** WHAT TO WORK ON **
Reproduce the records word for word, leaving out any pictures they hold.

** Dataset excerpts **
▬▬▬

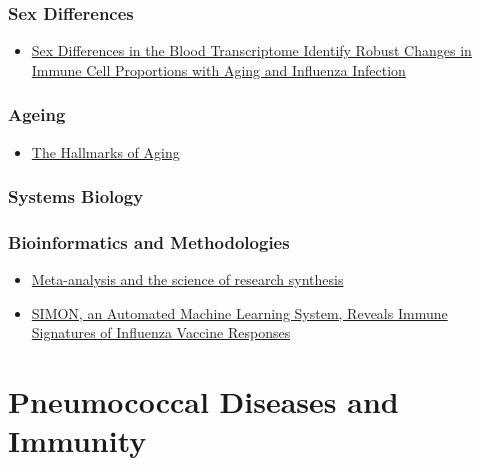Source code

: \documentclass[
]{book}
\providecommand{\tightlist}{%
  \setlength{\itemsep}{0pt}\setlength{\parskip}{0pt}}
\begin{document}
\hypertarget{sex-differences}{%
\subsection{Sex Differences}\label{sex-differences}}

\begin{itemize}
\tightlist
\item
  \href{https://www.sciencedirect.com/science/article/pii/S2211124719313191}{Sex Differences in the Blood Transcriptome Identify Robust Changes in Immune Cell Proportions with Aging and Influenza Infection}
\end{itemize}

\hypertarget{ageing}{%
\subsection{Ageing}\label{ageing}}

\begin{itemize}
\tightlist
\item
  \href{https://www.cell.com/fulltext/S0092-8674(13)00645-4}{The Hallmarks of Aging}
\end{itemize}

\hypertarget{systems-biology}{%
\subsection{Systems Biology}\label{systems-biology}}

\hypertarget{bioinformatics-and-methodologies}{%
\subsection{Bioinformatics and Methodologies}\label{bioinformatics-and-methodologies}}

\begin{itemize}
\tightlist
\item
  \href{https://www.nature.com/articles/nature25753}{Meta-analysis and the science of research synthesis}
\end{itemize}

\begin{itemize}
\tightlist
\item
  \href{https://pubmed.ncbi.nlm.nih.gov/31201239/}{SIMON, an Automated Machine Learning System, Reveals Immune Signatures of Influenza Vaccine Responses}
\end{itemize}

\hypertarget{pneumococcal-diseases-and-immunity}{%
\chapter{Pneumococcal Diseases and Immunity}\label{pneumococcal-diseases-and-immunity}}
\end{document}
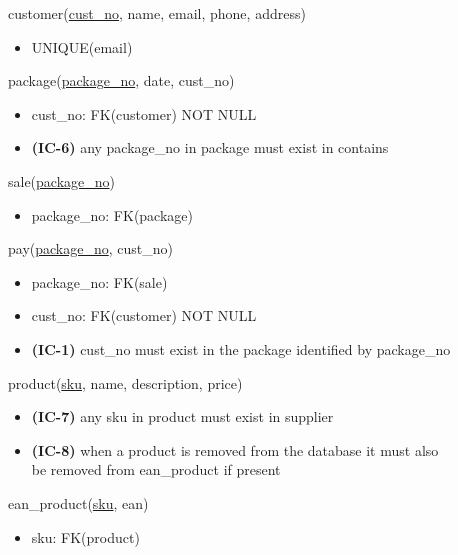 \documentclass[12pt,a4paper]{article}
\begin{document}
\ttfamily

\vspace*{10pt}
\noindent
customer(\underline{cust\_no}, name, email, phone, address)
\begin{itemize}[nosep]
    \item UNIQUE(email)
\end{itemize}

\vspace*{10pt}
\noindent
package(\underline{package\_no}, date, cust\_no)
\begin{itemize}[nosep]
    \item cust\_no: FK(customer) NOT NULL
    \item \textsf{\textbf{(IC-6)}} any package\_no in package \textsf{must exist} in contains
\end{itemize}

\vspace*{10pt}
\noindent
sale(\underline{package\_no})
\begin{itemize}[nosep]
    \item package\_no: FK(package)
\end{itemize}

\vspace*{10pt}
\noindent
pay(\underline{package\_no}, cust\_no)
\begin{itemize}[nosep]
    \item package\_no: FK(sale)
    \item cust\_no: FK(customer) NOT NULL
    \item \textsf{\textbf{(IC-1)}} cust\_no \textsf{must exist} in the package identified by package\_no
\end{itemize}

\vspace*{10pt}
\noindent
product(\underline{sku}, name, description, price)
\begin{itemize}[nosep]
    \item \textsf{\textbf{(IC-7)}} any sku in product \textsf{must exist} in supplier
    \item \textsf{\textbf{(IC-8)}} when a product \textsf{is removed} from the database it \textsf{must also}\\
          be removed from ean\_product if present
\end{itemize}

\vspace*{10pt}
\noindent
ean\_product(\underline{sku}, ean)
\begin{itemize}[nosep]
    \item sku: FK(product)
\end{itemize}
\end{document}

▬▬▬

** THE ANSWER **
Source code

: \documentclass[
]{book}
\providecommand{\tightlist}{%
  \setlength{\itemsep}{0pt}\setlength{\parskip}{0pt}}
\begin{document}
\hypertarget{sex-differences}{%
\subsection{Sex Differences}\label{sex-differences}}

\begin{itemize}
\tightlist
\item
  \href{https://www.sciencedirect.com/science/article/pii/S2211124719313191}{Sex Differences in the Blood Transcriptome Identify Robust Changes in Immune Cell Proportions with Aging and Influenza Infection}
\end{itemize}

\hypertarget{ageing}{%
\subsection{Ageing}\label{ageing}}

\begin{itemize}
\tightlist
\item
  \href{https://www.cell.com/fulltext/S0092-8674(13)00645-4}{The Hallmarks of Aging}
\end{itemize}

\hypertarget{systems-biology}{%
\subsection{Systems Biology}\label{systems-biology}}

\hypertarget{bioinformatics-and-methodologies}{%
\subsection{Bioinformatics and Methodologies}\label{bioinformatics-and-methodologies}}

\begin{itemize}
\tightlist
\item
  \href{https://www.nature.com/articles/nature25753}{Meta-analysis and the science of research synthesis}
\end{itemize}

\begin{itemize}
\tightlist
\item
  \href{https://pubmed.ncbi.nlm.nih.gov/31201239/}{SIMON, an Automated Machine Learning System, Reveals Immune Signatures of Influenza Vaccine Responses}
\end{itemize}

\hypertarget{pneumococcal-diseases-and-immunity}{%
\chapter{Pneumococcal Diseases and Immunity}\label{pneumococcal-diseases-and-immunity}}
\end{document}
 \documentclass[12pt,a4paper]{article}
\begin{document}
\ttfamily

\vspace*{10pt}
\noindent
customer(\underline{cust\_no}, name, email, phone, address)
\begin{itemize}[nosep]
    \item UNIQUE(email)
\end{itemize}

\vspace*{10pt}
\noindent
package(\underline{package\_no}, date, cust\_no)
\begin{itemize}[nosep]
    \item cust\_no: FK(customer) NOT NULL
    \item \textsf{\textbf{(IC-6)}} any package\_no in package \textsf{must exist} in contains
\end{itemize}

\vspace*{10pt}
\noindent
sale(\underline{package\_no})
\begin{itemize}[nosep]
    \item package\_no: FK(package)
\end{itemize}

\vspace*{10pt}
\noindent
pay(\underline{package\_no}, cust\_no)
\begin{itemize}[nosep]
    \item package\_no: FK(sale)
    \item cust\_no: FK(customer) NOT NULL
    \item \textsf{\textbf{(IC-1)}} cust\_no \textsf{must exist} in the package identified by package\_no
\end{itemize}

\vspace*{10pt}
\noindent
product(\underline{sku}, name, description, price)
\begin{itemize}[nosep]
    \item \textsf{\textbf{(IC-7)}} any sku in product \textsf{must exist} in supplier
    \item \textsf{\textbf{(IC-8)}} when a product \textsf{is removed} from the database it \textsf{must also}\\
          be removed from ean\_product if present
\end{itemize}

\vspace*{10pt}
\noindent
ean\_product(\underline{sku}, ean)
\begin{itemize}[nosep]
    \item sku: FK(product)
\end{itemize}
\end{document}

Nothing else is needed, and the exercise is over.